Currently showing at Yes! Gallery, a beautiful basement space curated by Lesley Doukhowetzky on India Street, is a collection of drawings and watercolors by artist Lorene Taurerewa called Watercolors and Other Things.... My impressions of this show can be neatly separated between her technique and her subjects. I immediately found a deep respect for her mastery of the human figure and of the subtle variations within a set of colors that watercolor paints allow. On the other hand, I felt alternately disengaged and deeply troubled by her choices of subject matter. Her techniques elegantly evoke the human form while simultaneously imbuing it with an ethereal quality that lends her subjects license to appear in dreamlike (perhaps nightmarish) positions, and her ability to subtly use color transitions only available to the watercolor medium to set mood is evident throughout the exhibition. It may only be my own personal biases against monkeys and clowns – especially in combination – that lead me to find many of her paintings deeply unsettling. The juxtaposition of a practiced technique against an overtly childish motif – Batman appears in several of her works, for example – may work for some but may disengage others.

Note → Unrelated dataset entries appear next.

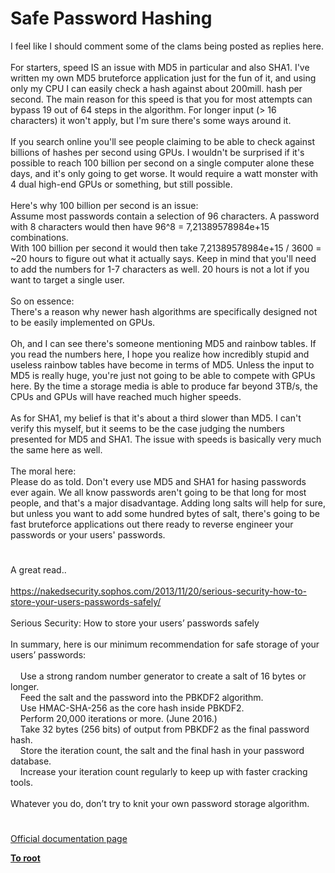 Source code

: # Safe Password Hashing




<div class="phpcode"><span class="html">
I feel like I should comment some of the clams being posted as replies here.<br><br>For starters, speed IS an issue with MD5 in particular and also SHA1. I&apos;ve written my own MD5 bruteforce application just for the fun of it, and using only my CPU I can easily check a hash against about 200mill. hash per second. The main reason for this speed is that you for most attempts can bypass 19 out of 64 steps in the algorithm. For longer input (&gt; 16 characters) it won&apos;t apply, but I&apos;m sure there&apos;s some ways around it.<br><br>If you search online you&apos;ll see people claiming to be able to check against billions of hashes per second using GPUs. I wouldn&apos;t be surprised if it&apos;s possible to reach 100 billion per second on a single computer alone these days, and it&apos;s only going to get worse. It would require a watt monster with 4 dual high-end GPUs or something, but still possible.<br><br>Here&apos;s why 100 billion per second is an issue:<br>Assume most passwords contain a selection of 96 characters. A password with 8 characters would then have 96^8 = 7,21389578984e+15 combinations.<br>With 100 billion per second it would then take 7,21389578984e+15 / 3600 = ~20 hours to figure out what it actually says. Keep in mind that you&apos;ll need to add the numbers for 1-7 characters as well. 20 hours is not a lot if you want to target a single user. <br><br>So on essence:<br>There&apos;s a reason why newer hash algorithms are specifically designed not to be easily implemented on GPUs.<br><br>Oh, and I can see there&apos;s someone mentioning MD5 and rainbow tables. If you read the numbers here, I hope you realize how incredibly stupid and useless rainbow tables have become in terms of MD5. Unless the input to MD5 is really huge, you&apos;re just not going to be able to compete with GPUs here. By the time a storage media is able to produce far beyond 3TB/s, the CPUs and GPUs will have reached much higher speeds.<br><br>As for SHA1, my belief is that it&apos;s about a third slower than MD5. I can&apos;t verify this myself, but it seems to be the case judging the numbers presented for MD5 and SHA1. The issue with speeds is basically very much the same here as well.<br><br>The moral here:<br>Please do as told. Don&apos;t every use MD5 and SHA1 for hasing passwords ever again. We all know passwords aren&apos;t going to be that long for most people, and that&apos;s a major disadvantage. Adding long salts will help for sure, but unless you want to add some hundred bytes of salt, there&apos;s going to be fast bruteforce applications out there ready to reverse engineer your passwords or your users&apos; passwords.</span>
</div>
  

#


<div class="phpcode"><span class="html">
A great read..<br><br><a href="https://nakedsecurity.sophos.com/2013/11/20/serious-security-how-to-store-your-users-passwords-safely/" rel="nofollow" target="_blank">https://nakedsecurity.sophos.com/2013/11/20/serious-security-how-to-store-your-users-passwords-safely/</a><br><br>Serious Security: How to store your users&#x2019; passwords safely<br><br>In summary, here is our minimum recommendation for safe storage of your users&#x2019; passwords:<br><br>&#xA0; &#xA0; Use a strong random number generator to create a salt of 16 bytes or longer.<br>&#xA0; &#xA0; Feed the salt and the password into the PBKDF2 algorithm.<br>&#xA0; &#xA0; Use HMAC-SHA-256 as the core hash inside PBKDF2.<br>&#xA0; &#xA0; Perform 20,000 iterations or more. (June 2016.)<br>&#xA0; &#xA0; Take 32 bytes (256 bits) of output from PBKDF2 as the final password hash.<br>&#xA0; &#xA0; Store the iteration count, the salt and the final hash in your password database.<br>&#xA0; &#xA0; Increase your iteration count regularly to keep up with faster cracking tools.<br><br>Whatever you do, don&#x2019;t try to knit your own password storage algorithm.</span>
</div>
  

#

[Official documentation page](https://www.php.net/manual/en/faq.passwords.php)

**[To root](/README.md)** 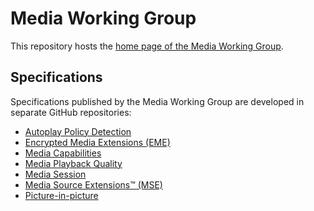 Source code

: # Media Working Group

This repository hosts the [home page of the Media Working Group](https://www.w3.org/media-wg/).

## Specifications

Specifications published by the Media Working Group are developed in separate GitHub repositories:

* [Autoplay Policy Detection](https://github.com/w3c/autoplay/)
* [Encrypted Media Extensions (EME)](https://github.com/w3c/encrypted-media/)
* [Media Capabilities](https://github.com/w3c/media-capabilities/)
* [Media Playback Quality](https://github.com/w3c/media-playback-quality/)
* [Media Session](https://github.com/w3c/mediasession/)
* [Media Source Extensions™ (MSE)](https://github.com/w3c/media-source/)
* [Picture-in-picture](https://github.com/w3c/picture-in-picture/) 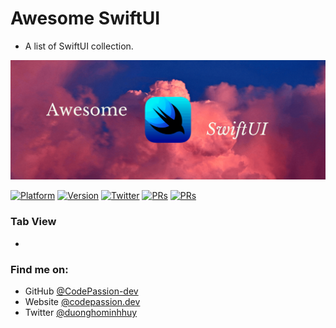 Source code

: # Awesome SwiftUI

- A list of SwiftUI collection. 

![Awesome SwiftUI](assets/banner.png)

[![Platform](https://img.shields.io/badge/platform-iOS%20%7C%20macOS%20%7C%20watchOS%20%7C%20tvOS-lightgrey.svg)](https://developer.apple.com/xcode/swiftui/)
[![Version](http://img.shields.io/badge/version-1.17.5-green.svg?style=flat)](https://github.com/CodePassion-dev/awesome-swiftui)
[![Twitter](https://img.shields.io/badge/twitter-@duonghominhhuy-blue.svg?style=flat)](http://twitter.com/duonghominhhuy)
[![PRs](https://img.shields.io/badge/Website-codepassion.dev-yellow.svg)](ttps://codepassion.dev)
[![PRs](https://img.shields.io/badge/PRs-welcome-brightgreen.svg)](https://github.com/CodePassion-dev/awesome-swiftui/pulls)

### Tab View

- []() 

### Find me on:

- GitHub [@CodePassion-dev](https://github.com/orgs/CodePassion-dev)
- Website [@codepassion.dev](https://codepassion.dev)
- Twitter [@duonghominhhuy](https://twitter.com/duonghominhhuy)


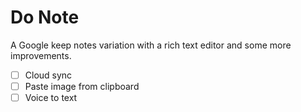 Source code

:# Do Note

A Google keep notes variation with a rich text editor and some more improvements.

- [ ] Cloud sync
- [ ] Paste image from clipboard
- [ ] Voice to text
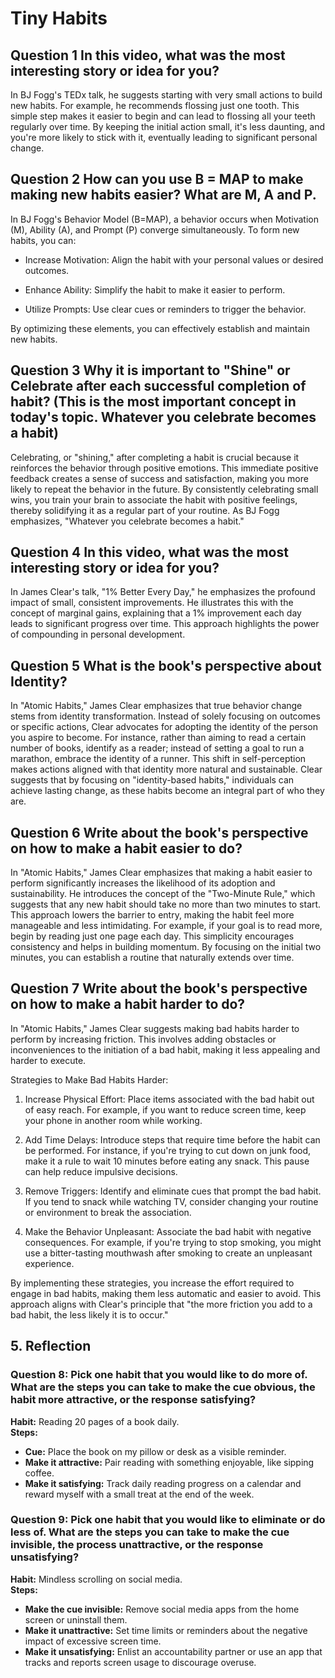 # Tiny Habits

## Question 1   In this video, what was the most interesting story or idea for you?


In BJ Fogg's TEDx talk, he suggests starting with very small actions to build new habits. For example, he recommends flossing just one tooth. This simple step makes it easier to begin and can lead to flossing all your teeth regularly over time. By keeping the initial action small, it's less daunting, and you're more likely to stick with it, eventually leading to significant personal change.

## Question 2   How can you use B = MAP to make making new habits easier? What are M, A and P.


In BJ Fogg's Behavior Model (B=MAP), a behavior occurs when Motivation (M), Ability (A), and Prompt (P) converge simultaneously. To form new habits, you can:

* Increase Motivation: Align the habit with your personal values or desired outcomes.

* Enhance Ability: Simplify the habit to make it easier to perform.

* Utilize Prompts: Use clear cues or reminders to trigger the behavior.

By optimizing these elements, you can effectively establish and maintain new habits. 

## Question 3 Why it is important to "Shine" or Celebrate after each successful completion of habit? (This is the most important concept in today's topic. Whatever you celebrate becomes a habit)

Celebrating, or "shining," after completing a habit is crucial because it reinforces the behavior through positive emotions. This immediate positive feedback creates a sense of success and satisfaction, making you more likely to repeat the behavior in the future. By consistently celebrating small wins, you train your brain to associate the habit with positive feelings, thereby solidifying it as a regular part of your routine. As BJ Fogg emphasizes, "Whatever you celebrate becomes a habit."

## Question 4  In this video, what was the most interesting story or idea for you?

In James Clear's talk, "1% Better Every Day," he emphasizes the profound impact of small, consistent improvements. He illustrates this with the concept of marginal gains, explaining that a 1% improvement each day leads to significant progress over time. This approach highlights the power of compounding in personal development. 

## Question 5  What is the book's perspective about Identity?

In "Atomic Habits," James Clear emphasizes that true behavior change stems from identity transformation. Instead of solely focusing on outcomes or specific actions, Clear advocates for adopting the identity of the person you aspire to become. For instance, rather than aiming to read a certain number of books, identify as a reader; instead of setting a goal to run a marathon, embrace the identity of a runner. This shift in self-perception makes actions aligned with that identity more natural and sustainable. Clear suggests that by focusing on "identity-based habits," individuals can achieve lasting change, as these habits become an integral part of who they are.

## Question 6  Write about the book's perspective on how to make a habit easier to do?


In "Atomic Habits," James Clear emphasizes that making a habit easier to perform significantly increases the likelihood of its adoption and sustainability. He introduces the concept of the "Two-Minute Rule," which suggests that any new habit should take no more than two minutes to start. This approach lowers the barrier to entry, making the habit feel more manageable and less intimidating. For example, if your goal is to read more, begin by reading just one page each day. This simplicity encourages consistency and helps in building momentum. By focusing on the initial two minutes, you can establish a routine that naturally extends over time. 

## Question 7 Write about the book's perspective on how to make a habit harder to do?

In "Atomic Habits," James Clear suggests making bad habits harder to perform by increasing friction. This involves adding obstacles or inconveniences to the initiation of a bad habit, making it less appealing and harder to execute.

Strategies to Make Bad Habits Harder:

1. Increase Physical Effort: Place items associated with the bad habit out of easy reach. For example, if you want to reduce screen time, keep your phone in another room while working.

2. Add Time Delays: Introduce steps that require time before the habit can be performed. For instance, if you're trying to cut down on junk food, make it a rule to wait 10 minutes before eating any snack. This pause can help reduce impulsive decisions.

3. Remove Triggers: Identify and eliminate cues that prompt the bad habit. If you tend to snack while watching TV, consider changing your routine or environment to break the association.

4. Make the Behavior Unpleasant: Associate the bad habit with negative consequences. For example, if you're trying to stop smoking, you might use a bitter-tasting mouthwash after smoking to create an unpleasant experience.

By implementing these strategies, you increase the effort required to engage in bad habits, making them less automatic and easier to avoid. This approach aligns with Clear's principle that "the more friction you add to a bad habit, the less likely it is to occur."

## **5. Reflection**  
### **Question 8: Pick one habit that you would like to do more of. What are the steps you can take to make the cue obvious, the habit more attractive, or the response satisfying?**  
**Habit:** Reading 20 pages of a book daily.  
**Steps:**  
- **Cue:** Place the book on my pillow or desk as a visible reminder.  
- **Make it attractive:** Pair reading with something enjoyable, like sipping coffee.  
- **Make it satisfying:** Track daily reading progress on a calendar and reward myself with a small treat at the end of the week.

### **Question 9: Pick one habit that you would like to eliminate or do less of. What are the steps you can take to make the cue invisible, the process unattractive, or the response unsatisfying?**  
**Habit:** Mindless scrolling on social media.  
**Steps:**  
- **Make the cue invisible:** Remove social media apps from the home screen or uninstall them.  
- **Make it unattractive:** Set time limits or reminders about the negative impact of excessive screen time.  
- **Make it unsatisfying:** Enlist an accountability partner or use an app that tracks and reports screen usage to discourage overuse.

Further north at 390 McGuinness Boulevard lies The Greenpoint Gallery. Residing in a multi-level space shared with a mixed showing of sculpture and painting, Friday’s opening was of paintings by artist Walker Fee. Mr. Fee’s work included large-scale paintings that span multiple wooden panels with various scenes covering both idyllic cityscapes and emotionally-charged excerpts from the religious mind. Judgement, a painting on six thin wooden panels and pictured at right, brought illustrations of Dante’s Inferno by Gustave Doré and William Blake to mind. Outlines of sinners, all the more powerful by their being more suggested in the imagination rather than painted in whole, are driven before a livid golden backdrop. While the effect was powerful, I believe that the work presented suffered from being poorly hung and presented – it appeared to have been painted on plywood and mounted so as to not support the middle of each panel, which therefore slouched against the wall.
Yes! Gallery – 147 India Street
The Greenpoint Gallery – 390 McGuinness Boulevard, 3rd floor.